The SEO Skeptic Manifesto

On the Speculative Nature of SEO

The practice of search engine optimization is speculative, for the simple and obvious fact that the search engines do not tell the world how they rank websites.  When a change is made with the purpose of improving a web page's ranking for a specific keyword in the search engines, that change must be classified as a hypothetical improvement until a favorable increase in rankings are observed.

Search engine optimization as a professional field is, by extension, a speculative one, and – by necessity – exchanges between SEO practitioners are largely discussions concerning possibilities, rather than facts.

That SEO is speculative, though, does not mean that uncovering and applying techniques that can influence search engine rankings is a hopeless pursuit.  It means that results – sometimes statistically sound results – can be deduced from observation and experimentation, but that these results (especially reported rather than directly observed results) are almost always subject to a degree of statistical uncertainty.

So, as the name suggests, the aim of SEO Skeptic is to promote a robust examination of discussions pertaining to search engine algorithms, optimization techniques and factors observed to improve or depress search engine rankings.

It bears pointing out advocating a skeptical approach to optimization techniques and strategies in not an indictment of the practice of SEO.  However imprecise our understanding of search engine ranking factors, it clearly is possible to influence a website's search engine ranking (or, more generally, the visibility of an online resource in the search engines).  That is to say, SEO Skeptic is not skeptical about the benefits of optimizing websites for search.  Since the basic value of SEO has been the subject of an ongoing debate (oddly, in my eyes) I've addressed in a separate article.

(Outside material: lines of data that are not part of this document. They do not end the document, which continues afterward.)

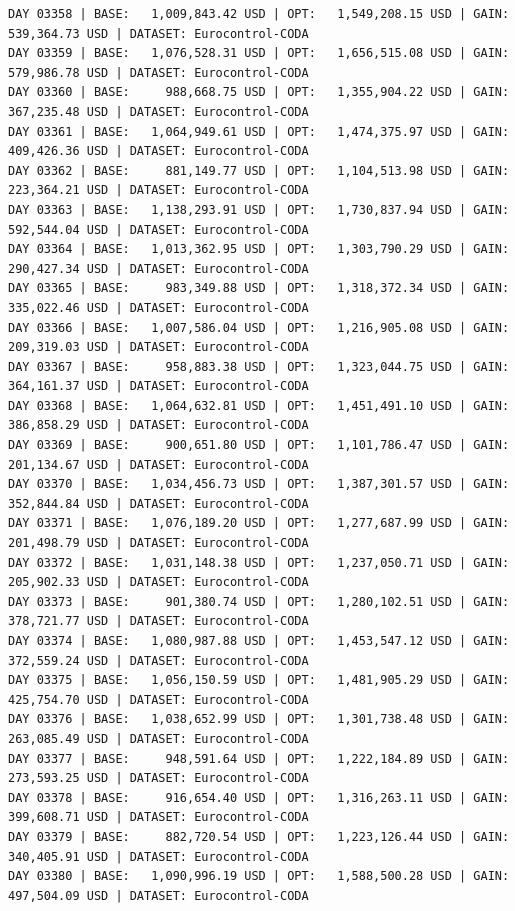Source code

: \documentclass[11pt,a4paper]{article}
\begin{document}
\begin{verbatim}
DAY 03358 | BASE:   1,009,843.42 USD | OPT:   1,549,208.15 USD | GAIN: 539,364.73 USD | DATASET: Eurocontrol-CODA
DAY 03359 | BASE:   1,076,528.31 USD | OPT:   1,656,515.08 USD | GAIN: 579,986.78 USD | DATASET: Eurocontrol-CODA
DAY 03360 | BASE:     988,668.75 USD | OPT:   1,355,904.22 USD | GAIN: 367,235.48 USD | DATASET: Eurocontrol-CODA
DAY 03361 | BASE:   1,064,949.61 USD | OPT:   1,474,375.97 USD | GAIN: 409,426.36 USD | DATASET: Eurocontrol-CODA
DAY 03362 | BASE:     881,149.77 USD | OPT:   1,104,513.98 USD | GAIN: 223,364.21 USD | DATASET: Eurocontrol-CODA
DAY 03363 | BASE:   1,138,293.91 USD | OPT:   1,730,837.94 USD | GAIN: 592,544.04 USD | DATASET: Eurocontrol-CODA
DAY 03364 | BASE:   1,013,362.95 USD | OPT:   1,303,790.29 USD | GAIN: 290,427.34 USD | DATASET: Eurocontrol-CODA
DAY 03365 | BASE:     983,349.88 USD | OPT:   1,318,372.34 USD | GAIN: 335,022.46 USD | DATASET: Eurocontrol-CODA
DAY 03366 | BASE:   1,007,586.04 USD | OPT:   1,216,905.08 USD | GAIN: 209,319.03 USD | DATASET: Eurocontrol-CODA
DAY 03367 | BASE:     958,883.38 USD | OPT:   1,323,044.75 USD | GAIN: 364,161.37 USD | DATASET: Eurocontrol-CODA
DAY 03368 | BASE:   1,064,632.81 USD | OPT:   1,451,491.10 USD | GAIN: 386,858.29 USD | DATASET: Eurocontrol-CODA
DAY 03369 | BASE:     900,651.80 USD | OPT:   1,101,786.47 USD | GAIN: 201,134.67 USD | DATASET: Eurocontrol-CODA
DAY 03370 | BASE:   1,034,456.73 USD | OPT:   1,387,301.57 USD | GAIN: 352,844.84 USD | DATASET: Eurocontrol-CODA
DAY 03371 | BASE:   1,076,189.20 USD | OPT:   1,277,687.99 USD | GAIN: 201,498.79 USD | DATASET: Eurocontrol-CODA
DAY 03372 | BASE:   1,031,148.38 USD | OPT:   1,237,050.71 USD | GAIN: 205,902.33 USD | DATASET: Eurocontrol-CODA
DAY 03373 | BASE:     901,380.74 USD | OPT:   1,280,102.51 USD | GAIN: 378,721.77 USD | DATASET: Eurocontrol-CODA
DAY 03374 | BASE:   1,080,987.88 USD | OPT:   1,453,547.12 USD | GAIN: 372,559.24 USD | DATASET: Eurocontrol-CODA
DAY 03375 | BASE:   1,056,150.59 USD | OPT:   1,481,905.29 USD | GAIN: 425,754.70 USD | DATASET: Eurocontrol-CODA
DAY 03376 | BASE:   1,038,652.99 USD | OPT:   1,301,738.48 USD | GAIN: 263,085.49 USD | DATASET: Eurocontrol-CODA
DAY 03377 | BASE:     948,591.64 USD | OPT:   1,222,184.89 USD | GAIN: 273,593.25 USD | DATASET: Eurocontrol-CODA
DAY 03378 | BASE:     916,654.40 USD | OPT:   1,316,263.11 USD | GAIN: 399,608.71 USD | DATASET: Eurocontrol-CODA
DAY 03379 | BASE:     882,720.54 USD | OPT:   1,223,126.44 USD | GAIN: 340,405.91 USD | DATASET: Eurocontrol-CODA
DAY 03380 | BASE:   1,090,996.19 USD | OPT:   1,588,500.28 USD | GAIN: 497,504.09 USD | DATASET: Eurocontrol-CODA

\end{verbatim}
\end{document}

Data:  Good, Bad and Indifferent

Whenever a claim is made about the efficacy of a particular optimization technique, the first question a skeptic should ask is "where are the data that supports your conclusion?"  In most situations this data is not shared.  This does not mean that the supporting data is absent, but for a variety of reasons is not made available, usually because the correspondent is unable to divulge corporately-protected information, or because it is – understandably – not in their best interests to share that information with real and potential competitors.

On occasion hard data is offered in support of a technique's effectiveness based on testing, and this is much more trustworthy – to a point.  Tests to determine the impact of SEO techniques are fraught with peril, and all too often any test data is digested uncritically as having validated a testing hypothesis.  SEO testing is not as straightforward as, say, A/B testing of landing pages, chiefly because of the testing environment.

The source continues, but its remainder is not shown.